User Manual

Kenmerken van beeldstijlen
[ ] Automatisch
De kleurtoon wordt automatisch aangepast aan de omstandigheden. In natuur- en
buitenopnamen en opnamen van zonsondergangen zien de kleuren er levendig uit,
zoals voor blauwe luchten, bomen en struiken, en zonsondergangen.
Opmerking
Gebruik een andere beeldstijl als de gewenste kleurtoon niet wordt verkregen
met [Automatisch].
[ ] Standaard
Het beeld ziet er levendig, scherp en helder uit. Geschikt voor de meeste scènes.
[ ] Portret
Voor egale huidtinten, met net iets minder scherpte.

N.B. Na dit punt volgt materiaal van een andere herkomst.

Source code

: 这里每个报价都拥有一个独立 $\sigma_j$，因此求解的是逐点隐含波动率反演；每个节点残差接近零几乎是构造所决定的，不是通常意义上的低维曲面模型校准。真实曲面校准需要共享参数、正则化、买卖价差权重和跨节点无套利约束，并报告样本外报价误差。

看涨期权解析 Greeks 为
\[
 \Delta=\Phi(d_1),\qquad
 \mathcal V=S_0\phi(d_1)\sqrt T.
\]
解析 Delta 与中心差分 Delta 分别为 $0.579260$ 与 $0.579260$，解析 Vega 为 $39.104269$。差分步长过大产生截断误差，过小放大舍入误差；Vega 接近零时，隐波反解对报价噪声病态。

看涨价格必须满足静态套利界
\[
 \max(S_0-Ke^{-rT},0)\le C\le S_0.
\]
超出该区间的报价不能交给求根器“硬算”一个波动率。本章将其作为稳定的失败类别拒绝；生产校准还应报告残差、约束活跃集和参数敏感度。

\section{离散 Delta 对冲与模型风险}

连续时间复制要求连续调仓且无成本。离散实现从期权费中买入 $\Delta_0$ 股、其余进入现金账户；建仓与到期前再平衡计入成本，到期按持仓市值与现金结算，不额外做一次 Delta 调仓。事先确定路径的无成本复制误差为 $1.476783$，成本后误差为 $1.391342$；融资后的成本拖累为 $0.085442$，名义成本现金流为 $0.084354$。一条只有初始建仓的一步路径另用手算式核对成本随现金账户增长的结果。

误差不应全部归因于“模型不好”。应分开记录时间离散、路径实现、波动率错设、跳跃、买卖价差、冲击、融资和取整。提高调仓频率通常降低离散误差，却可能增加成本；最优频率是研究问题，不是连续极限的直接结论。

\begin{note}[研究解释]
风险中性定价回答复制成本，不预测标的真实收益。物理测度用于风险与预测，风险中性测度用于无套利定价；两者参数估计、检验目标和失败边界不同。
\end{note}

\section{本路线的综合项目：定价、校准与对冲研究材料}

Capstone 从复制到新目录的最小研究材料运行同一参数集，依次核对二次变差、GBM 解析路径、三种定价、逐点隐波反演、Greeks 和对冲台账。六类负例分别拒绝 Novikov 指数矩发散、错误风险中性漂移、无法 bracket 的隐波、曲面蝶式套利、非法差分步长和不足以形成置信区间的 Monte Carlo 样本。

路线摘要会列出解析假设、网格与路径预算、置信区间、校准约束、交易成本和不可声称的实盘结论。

Geschikt voor portretten in close-
up.
De huidtint kan worden aangepast door [
Kleurtoon] te veranderen, zoals beschreven
in
Instellingen en effecten.
[ ] Landschap
Voor levendige blauwe en groene tinten en zeer scherpe en heldere beelden. Gebruik
deze instelling voor indrukwekkende landschappen.
[ ] Gedetailleerd
Voor een gedetailleerde weergave van fijne contouren en subtiele texturen van het
onderwerp. De kleuren zullen iets levendiger zijn.
[ ] Neutraal
Voor het later retoucheren op een computer. Maakt beelden gedempt, met minder
contrast en natuurlijke kleurtonen.
[ ] Natuurlijk
Voor het later retoucheren op een computer. Natuurgetrouwe weergave van de
werkelijke kleuren van onderwerpen zoals gemeten bij daglicht met een
kleurtemperatuur van 5200K. Maakt beelden gedempt, met minder contrast.
[ ] Monochroom
Voor zwart-witbeelden.
Waarschuwing
Kleurenbeelden kunnen niet worden hersteld uit JPEG-opnamen die zijn
opgenomen met de beeldstijl [Monochroom].